Task data:
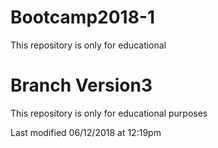 # Bootcamp2018-1
This repository is only for educational 

Branch Version3
=======
This repository is only for educational purposes

Last modified 06/12/2018 at 12:19pm

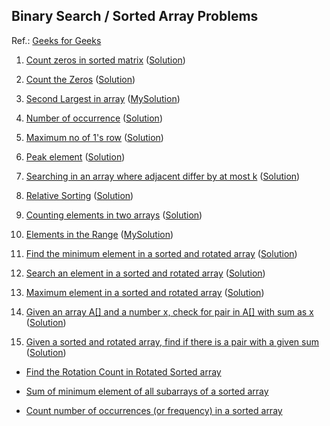 ## Binary Search / Sorted Array Problems
Ref.: [Geeks for Geeks](https://practice.geeksforgeeks.org/explore/?category%5B%5D=Searching&page=1&sortBy=accuracy)
01. [Count zeros in sorted matrix](https://practice.geeksforgeeks.org/problems/count-zeros-in-a-sorted-matrix/1) ([Solution](http://javabypatel.blogspot.com/2016/10/count-zeros-in-sorted-matrix.html))

02. [Count the Zeros](https://practice.geeksforgeeks.org/problems/count-the-zeros/0#ExpectOP) ([Solution](https://ide.geeksforgeeks.org/gXszGSfFgG))

03. [Second Largest in array](https://practice.geeksforgeeks.org/problems/second-largest/0) ([MySolution](https://github.com/nitin-jotwani/interview-preparation/tree/master/Problems/secondLargestElement))

04. [Number of occurrence](https://practice.geeksforgeeks.org/problems/number-of-occurrence/0) ([Solution](https://www.techiedelight.com/count-occurrences-number-sorted-array-duplicates/))

05. [Maximum no of 1's row](https://practice.geeksforgeeks.org/problems/maximum-no-of-1s-row/0) ([Solution](https://www.techiedelight.com/find-index-row-containing-maximum-number-1s-matrix/))

06. [Peak element](https://practice.geeksforgeeks.org/problems/peak-element/1) ([Solution](https://www.techiedelight.com/find-peak-element-array/))

07. [Searching in an array where adjacent differ by at most k](https://practice.geeksforgeeks.org/problems/searching-in-an-array-where-adjacent-differ-by-at-most-k/0) ([Solution](https://tutorialspoint.dev/data-structure/arrays/searching-array-adjacent-differ-k))

08. [Relative Sorting](https://practice.geeksforgeeks.org/problems/relative-sorting/0) ([Solution](https://medium.com/algorithm-and-datastructure/relative-sort-array-11a6ea50f20a))

09. [Counting elements in two arrays](https://practice.geeksforgeeks.org/problems/counting-elements-in-two-arrays/1) ([Solution](http://cseinterviewquestions2016.blogspot.com/2017/06/counting-elements-in-two-arrays.html))

10. [Elements in the Range](https://practice.geeksforgeeks.org/problems/elements-in-the-range/0) ([MySolution](https://github.com/nitin-jotwani/interview-preparation/tree/master/Problems/elementsInRange_hashing))

11. [Find the minimum element in a sorted and rotated array](https://practice.geeksforgeeks.org/problems/minimum-number-in-a-sorted-rotated-array/0) ([Solution](https://www.geeksforgeeks.org/find-minimum-element-in-a-sorted-and-rotated-array/))

12. [Search an element in a sorted and rotated array](https://www.geeksforgeeks.org/search-an-element-in-a-sorted-and-pivoted-array/) ([Solution](https://www.geeksforgeeks.org/search-an-element-in-a-sorted-and-pivoted-array/))

13. [Maximum element in a sorted and rotated array](https://www.geeksforgeeks.org/maximum-element-in-a-sorted-and-rotated-array/) ([Solution](https://www.geeksforgeeks.org/maximum-element-in-a-sorted-and-rotated-array/))

14. [Given an array A[] and a number x, check for pair in A[] with sum as x](https://www.geeksforgeeks.org/given-an-array-a-and-a-number-x-check-for-pair-in-a-with-sum-as-x/) ([Solution](https://www.geeksforgeeks.org/given-an-array-a-and-a-number-x-check-for-pair-in-a-with-sum-as-x/))

15. [Given a sorted and rotated array, find if there is a pair with a given sum](https://www.geeksforgeeks.org/given-a-sorted-and-rotated-array-find-if-there-is-a-pair-with-a-given-sum/) ([Solution](https://www.geeksforgeeks.org/given-a-sorted-and-rotated-array-find-if-there-is-a-pair-with-a-given-sum/))

- [Find the Rotation Count in Rotated Sorted array](https://www.geeksforgeeks.org/find-rotation-count-rotated-sorted-array/)

- [Sum of minimum element of all subarrays of a sorted array](https://www.geeksforgeeks.org/sum-of-minimum-element-of-all-subarrays-of-a-sorted-array/)

- [Count number of occurrences (or frequency) in a sorted array](https://www.geeksforgeeks.org/count-number-of-occurrences-or-frequency-in-a-sorted-array/)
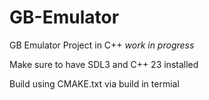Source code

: # GB-Emulator
GB Emulator Project in C++ *work in progress*

Make sure to have SDL3 and C++ 23 installed

Build using CMAKE.txt via build in termial 
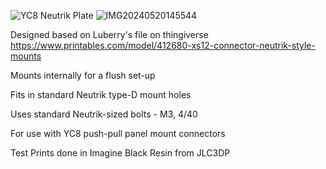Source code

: ![YC8 Neutrik Plate](https://github.com/WavY-JW/Neutrik-YC8-Passthrough/assets/170370458/19b4e556-bc12-427a-987c-fa00c6182504)
![IMG20240520145544](https://github.com/WavY-JW/Neutrik-YC8-Passthrough/assets/170370458/0c466cd9-4bfe-4500-9486-8586661021a7)

Designed based on Luberry's file on thingiverse https://www.printables.com/model/412680-xs12-connector-neutrik-style-mounts

Mounts internally for a flush set-up

Fits in standard Neutrik type-D mount holes

Uses standard Neutrik-sized bolts - M3, 4/40

For use with YC8 push-pull panel mount connectors

Test Prints done in Imagine Black Resin from JLC3DP
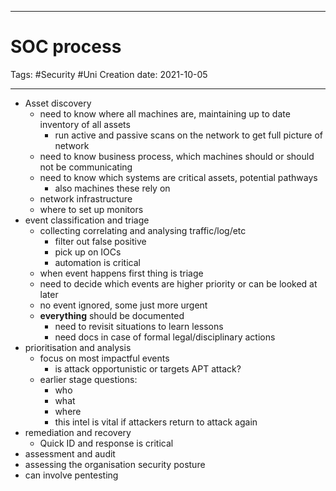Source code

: -----------------------------------------------
# SOC process
Tags:  #Security #Uni 
Creation date: 2021-10-05

-----------------------------------------------

- Asset discovery
	- need to know where all machines are, maintaining up to date inventory of all assets
		- run active and passive scans on the network to get full picture of network
	- need to know business process, which machines should or should not be communicating
	- need to know which systems are critical assets, potential pathways 
		- also machines these rely on
	- network infrastructure
	- where to set up monitors
- event classification and triage
	- collecting correlating and analysing traffic/log/etc
		- filter out false positive
		- pick up on IOCs
		- automation is critical
	- when event happens first thing is triage
	- need to decide which events are higher priority or can be looked at later
	- no event ignored, some just more urgent
	- **everything** should be documented
		- need to revisit situations to learn lessons
		- need docs in case of formal legal/disciplinary actions
-	prioritisation and analysis
	-	focus on most impactful events
		-	is attack opportunistic or targets APT attack?
	-	earlier stage questions:
		-	who
		-	what
		-	where
		-	this intel is vital if attackers return to attack again
-	remediation and recovery
	-	Quick ID and response is critical
-	assessment and audit
-	assessing the organisation security posture
-	can involve pentesting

Activity:
Leave the images behind and write out every entry exactly.

Result of this exercise:
 # Bootcamp2018-1
This repository is only for educational 

Branch Version3
=======
This repository is only for educational purposes

Last modified 06/12/2018 at 12:19pm

 ## Binary Search / Sorted Array Problems
Ref.: [Geeks for Geeks](https://practice.geeksforgeeks.org/explore/?category%5B%5D=Searching&page=1&sortBy=accuracy)
01. [Count zeros in sorted matrix](https://practice.geeksforgeeks.org/problems/count-zeros-in-a-sorted-matrix/1) ([Solution](http://javabypatel.blogspot.com/2016/10/count-zeros-in-sorted-matrix.html))

02. [Count the Zeros](https://practice.geeksforgeeks.org/problems/count-the-zeros/0#ExpectOP) ([Solution](https://ide.geeksforgeeks.org/gXszGSfFgG))

03. [Second Largest in array](https://practice.geeksforgeeks.org/problems/second-largest/0) ([MySolution](https://github.com/nitin-jotwani/interview-preparation/tree/master/Problems/secondLargestElement))

04. [Number of occurrence](https://practice.geeksforgeeks.org/problems/number-of-occurrence/0) ([Solution](https://www.techiedelight.com/count-occurrences-number-sorted-array-duplicates/))

05. [Maximum no of 1's row](https://practice.geeksforgeeks.org/problems/maximum-no-of-1s-row/0) ([Solution](https://www.techiedelight.com/find-index-row-containing-maximum-number-1s-matrix/))

06. [Peak element](https://practice.geeksforgeeks.org/problems/peak-element/1) ([Solution](https://www.techiedelight.com/find-peak-element-array/))

07. [Searching in an array where adjacent differ by at most k](https://practice.geeksforgeeks.org/problems/searching-in-an-array-where-adjacent-differ-by-at-most-k/0) ([Solution](https://tutorialspoint.dev/data-structure/arrays/searching-array-adjacent-differ-k))

08. [Relative Sorting](https://practice.geeksforgeeks.org/problems/relative-sorting/0) ([Solution](https://medium.com/algorithm-and-datastructure/relative-sort-array-11a6ea50f20a))

09. [Counting elements in two arrays](https://practice.geeksforgeeks.org/problems/counting-elements-in-two-arrays/1) ([Solution](http://cseinterviewquestions2016.blogspot.com/2017/06/counting-elements-in-two-arrays.html))

10. [Elements in the Range](https://practice.geeksforgeeks.org/problems/elements-in-the-range/0) ([MySolution](https://github.com/nitin-jotwani/interview-preparation/tree/master/Problems/elementsInRange_hashing))

11. [Find the minimum element in a sorted and rotated array](https://practice.geeksforgeeks.org/problems/minimum-number-in-a-sorted-rotated-array/0) ([Solution](https://www.geeksforgeeks.org/find-minimum-element-in-a-sorted-and-rotated-array/))

12. [Search an element in a sorted and rotated array](https://www.geeksforgeeks.org/search-an-element-in-a-sorted-and-pivoted-array/) ([Solution](https://www.geeksforgeeks.org/search-an-element-in-a-sorted-and-pivoted-array/))

13. [Maximum element in a sorted and rotated array](https://www.geeksforgeeks.org/maximum-element-in-a-sorted-and-rotated-array/) ([Solution](https://www.geeksforgeeks.org/maximum-element-in-a-sorted-and-rotated-array/))

14. [Given an array A[] and a number x, check for pair in A[] with sum as x](https://www.geeksforgeeks.org/given-an-array-a-and-a-number-x-check-for-pair-in-a-with-sum-as-x/) ([Solution](https://www.geeksforgeeks.org/given-an-array-a-and-a-number-x-check-for-pair-in-a-with-sum-as-x/))

15. [Given a sorted and rotated array, find if there is a pair with a given sum](https://www.geeksforgeeks.org/given-a-sorted-and-rotated-array-find-if-there-is-a-pair-with-a-given-sum/) ([Solution](https://www.geeksforgeeks.org/given-a-sorted-and-rotated-array-find-if-there-is-a-pair-with-a-given-sum/))

- [Find the Rotation Count in Rotated Sorted array](https://www.geeksforgeeks.org/find-rotation-count-rotated-sorted-array/)

- [Sum of minimum element of all subarrays of a sorted array](https://www.geeksforgeeks.org/sum-of-minimum-element-of-all-subarrays-of-a-sorted-array/)

- [Count number of occurrences (or frequency) in a sorted array](https://www.geeksforgeeks.org/count-number-of-occurrences-or-frequency-in-a-sorted-array/)
Source code

: # GB-Emulator
GB Emulator Project in C++ *work in progress*

Make sure to have SDL3 and C++ 23 installed

Build using CMAKE.txt via build in termial 
Source code

: ![YC8 Neutrik Plate](https://github.com/WavY-JW/Neutrik-YC8-Passthrough/assets/170370458/19b4e556-bc12-427a-987c-fa00c6182504)
![IMG20240520145544](https://github.com/WavY-JW/Neutrik-YC8-Passthrough/assets/170370458/0c466cd9-4bfe-4500-9486-8586661021a7)

Designed based on Luberry's file on thingiverse https://www.printables.com/model/412680-xs12-connector-neutrik-style-mounts

Mounts internally for a flush set-up

Fits in standard Neutrik type-D mount holes

Uses standard Neutrik-sized bolts - M3, 4/40

For use with YC8 push-pull panel mount connectors

Test Prints done in Imagine Black Resin from JLC3DP
Source code

: -----------------------------------------------
# SOC process
Tags:  #Security #Uni 
Creation date: 2021-10-05

-----------------------------------------------

- Asset discovery
	- need to know where all machines are, maintaining up to date inventory of all assets
		- run active and passive scans on the network to get full picture of network
	- need to know business process, which machines should or should not be communicating
	- need to know which systems are critical assets, potential pathways 
		- also machines these rely on
	- network infrastructure
	- where to set up monitors
- event classification and triage
	- collecting correlating and analysing traffic/log/etc
		- filter out false positive
		- pick up on IOCs
		- automation is critical
	- when event happens first thing is triage
	- need to decide which events are higher priority or can be looked at later
	- no event ignored, some just more urgent
	- **everything** should be documented
		- need to revisit situations to learn lessons
		- need docs in case of formal legal/disciplinary actions
-	prioritisation and analysis
	-	focus on most impactful events
		-	is attack opportunistic or targets APT attack?
	-	earlier stage questions:
		-	who
		-	what
		-	where
		-	this intel is vital if attackers return to attack again
-	remediation and recovery
	-	Quick ID and response is critical
-	assessment and audit
-	assessing the organisation security posture
-	can involve pentesting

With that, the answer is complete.